I have reduced the question to proving $$\sum_i \binom{k}{k-i} \binom{n-k}{i} = \binom{n}{k}$$ and I cannot move on. So far, I have tried to expand $\binom{k}{k-i}$ and $\binom{n-k}{i}$ by the definition of binomial coefficient and then observe for common terms. However, it comes out to be a mess and I am not sure if there is other way to do it.

Thanks in advance.

Answer 1

It is simply a matter of considering the coefficient of $x^{k}$ on both sides of $$ (1 + x)^{k} (1 + x)^{n-k} = (1 + x)^{n}. $$

Answer 2

If in a box there are $n$ marbles, $k$ of them being red and $n-k$ being black, with $$\sum_{i}\binom{n-k}{i}\binom{k}{k-i}$$ you are counting the ways to select $i$ black marbles and $k-i$ red marbles, for any possible $i$.

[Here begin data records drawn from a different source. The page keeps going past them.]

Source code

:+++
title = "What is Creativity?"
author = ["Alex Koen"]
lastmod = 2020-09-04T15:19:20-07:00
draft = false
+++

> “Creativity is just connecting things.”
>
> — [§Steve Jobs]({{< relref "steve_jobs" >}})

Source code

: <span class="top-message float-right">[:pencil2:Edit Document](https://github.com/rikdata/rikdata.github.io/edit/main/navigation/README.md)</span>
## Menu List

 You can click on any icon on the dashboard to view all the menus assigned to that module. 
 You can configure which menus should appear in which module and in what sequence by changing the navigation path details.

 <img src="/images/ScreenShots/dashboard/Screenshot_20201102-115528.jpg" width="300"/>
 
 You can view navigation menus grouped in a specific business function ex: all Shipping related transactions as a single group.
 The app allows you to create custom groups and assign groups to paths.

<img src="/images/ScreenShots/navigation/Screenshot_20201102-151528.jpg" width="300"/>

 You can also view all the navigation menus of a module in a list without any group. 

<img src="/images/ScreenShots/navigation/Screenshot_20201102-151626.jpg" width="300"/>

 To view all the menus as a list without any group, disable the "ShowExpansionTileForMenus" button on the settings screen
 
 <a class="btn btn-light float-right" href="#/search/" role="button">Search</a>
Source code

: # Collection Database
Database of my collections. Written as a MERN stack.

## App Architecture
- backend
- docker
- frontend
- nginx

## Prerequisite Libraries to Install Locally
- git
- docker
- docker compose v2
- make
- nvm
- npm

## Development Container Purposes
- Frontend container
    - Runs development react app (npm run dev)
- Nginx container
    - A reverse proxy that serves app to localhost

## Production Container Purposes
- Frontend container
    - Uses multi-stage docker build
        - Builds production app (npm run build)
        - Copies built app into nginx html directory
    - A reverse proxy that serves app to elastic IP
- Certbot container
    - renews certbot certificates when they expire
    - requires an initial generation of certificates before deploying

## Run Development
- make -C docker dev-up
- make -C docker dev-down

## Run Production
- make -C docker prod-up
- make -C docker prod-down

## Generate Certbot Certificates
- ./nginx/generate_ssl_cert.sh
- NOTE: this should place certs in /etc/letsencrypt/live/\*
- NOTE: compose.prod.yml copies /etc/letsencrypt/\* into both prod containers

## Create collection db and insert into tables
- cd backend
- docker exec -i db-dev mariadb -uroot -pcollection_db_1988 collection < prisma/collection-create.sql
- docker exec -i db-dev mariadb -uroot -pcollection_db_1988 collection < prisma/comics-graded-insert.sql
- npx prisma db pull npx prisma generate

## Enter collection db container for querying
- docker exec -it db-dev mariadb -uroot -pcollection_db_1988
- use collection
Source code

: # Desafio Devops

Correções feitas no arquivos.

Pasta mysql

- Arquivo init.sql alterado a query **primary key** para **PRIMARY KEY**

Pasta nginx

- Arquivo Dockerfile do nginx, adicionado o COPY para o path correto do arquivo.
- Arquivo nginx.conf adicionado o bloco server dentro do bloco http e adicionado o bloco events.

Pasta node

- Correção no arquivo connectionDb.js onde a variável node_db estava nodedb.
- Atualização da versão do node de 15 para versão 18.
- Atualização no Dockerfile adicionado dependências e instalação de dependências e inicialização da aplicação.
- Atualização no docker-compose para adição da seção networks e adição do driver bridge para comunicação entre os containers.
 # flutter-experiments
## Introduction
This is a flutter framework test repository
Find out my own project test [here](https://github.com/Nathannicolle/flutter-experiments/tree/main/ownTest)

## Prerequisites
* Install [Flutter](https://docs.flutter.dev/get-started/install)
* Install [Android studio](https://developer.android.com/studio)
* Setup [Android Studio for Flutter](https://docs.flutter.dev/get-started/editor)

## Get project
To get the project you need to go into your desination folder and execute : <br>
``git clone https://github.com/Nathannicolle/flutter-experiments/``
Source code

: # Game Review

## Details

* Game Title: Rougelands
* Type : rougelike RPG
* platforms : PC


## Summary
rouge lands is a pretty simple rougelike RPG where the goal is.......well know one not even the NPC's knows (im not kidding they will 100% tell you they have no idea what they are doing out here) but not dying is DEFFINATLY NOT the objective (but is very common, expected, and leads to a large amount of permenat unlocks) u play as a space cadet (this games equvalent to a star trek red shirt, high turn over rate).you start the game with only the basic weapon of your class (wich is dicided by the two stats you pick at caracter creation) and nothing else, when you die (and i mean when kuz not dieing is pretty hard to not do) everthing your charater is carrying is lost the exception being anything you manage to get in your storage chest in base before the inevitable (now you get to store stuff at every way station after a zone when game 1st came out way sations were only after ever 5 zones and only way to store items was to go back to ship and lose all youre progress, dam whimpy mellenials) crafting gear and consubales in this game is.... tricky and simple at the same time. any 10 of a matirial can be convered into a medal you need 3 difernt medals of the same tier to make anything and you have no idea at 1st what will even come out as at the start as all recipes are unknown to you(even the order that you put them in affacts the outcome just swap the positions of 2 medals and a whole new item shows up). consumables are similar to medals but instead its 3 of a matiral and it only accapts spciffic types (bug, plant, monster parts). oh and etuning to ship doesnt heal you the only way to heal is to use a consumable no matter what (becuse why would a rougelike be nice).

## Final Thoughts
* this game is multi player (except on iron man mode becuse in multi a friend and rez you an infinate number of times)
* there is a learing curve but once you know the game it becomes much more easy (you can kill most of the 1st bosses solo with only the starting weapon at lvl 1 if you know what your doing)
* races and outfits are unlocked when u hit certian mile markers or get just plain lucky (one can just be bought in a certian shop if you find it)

This is just the number of ways to select $k$ marbles out of $n$, i.e. $\binom{n}{k}$.

Answer 3

$\newcommand{\angles}[1]{\left\langle\, #1 \,\right\rangle} \newcommand{\braces}[1]{\left\lbrace\, #1 \,\right\rbrace} \newcommand{\bracks}[1]{\left\lbrack\, #1 \,\right\rbrack} \newcommand{\ceil}[1]{\,\left\lceil\, #1 \,\right\rceil\,} \newcommand{\dd}{{\rm d}} \newcommand{\ds}[1]{\displaystyle{#1}} \newcommand{\expo}[1]{\,{\rm e}^{#1}\,} \newcommand{\fermi}{\,{\rm f}} \newcommand{\floor}[1]{\,\left\lfloor #1 \right\rfloor\,} \newcommand{\half}{{1 \over 2}} \newcommand{\ic}{{\rm i}} \newcommand{\iff}{\Longleftrightarrow} \newcommand{\imp}{\Longrightarrow} \newcommand{\pars}[1]{\left(\, #1 \,\right)} \newcommand{\partiald}[3][]{\frac{\partial^{#1} #2}{\partial #3^{#1}}} \newcommand{\pp}{{\cal P}} \newcommand{\root}[2][]{\,\sqrt[#1]{\vphantom{\large A}\,#2\,}\,} \newcommand{\sech}{\,{\rm sech}} \newcommand{\sgn}{\,{\rm sgn}} \newcommand{\totald}[3][]{\frac{{\rm d}^{#1} #2}{{\rm d} #3^{#1}}} \newcommand{\ul}[1]{\underline{#1}} \newcommand{\verts}[1]{\left\vert\, #1 \,\right\vert}$ $\ds{}$ \begin{align} \color{#66f}{\large\sum_{i}{k \choose k - i} {n - k \choose i}}& = \sum_{i}{n - k \choose i}\bracks{z^{k - i}}\pars{1 + z}^{k} = \bracks{z^{k}}\pars{1 + z}^{k}\sum_{i}{n - k \choose i}z^{i} \\[5mm] & = \bracks{z^{k}}\pars{1 + z}^{k}\,\pars{1 + z}^{n - k} = \bracks{z^{k}}\pars{1 + z}^{n} = \bbox[8px,border:1px groove navy]{\ds{n \choose k}} \end{align}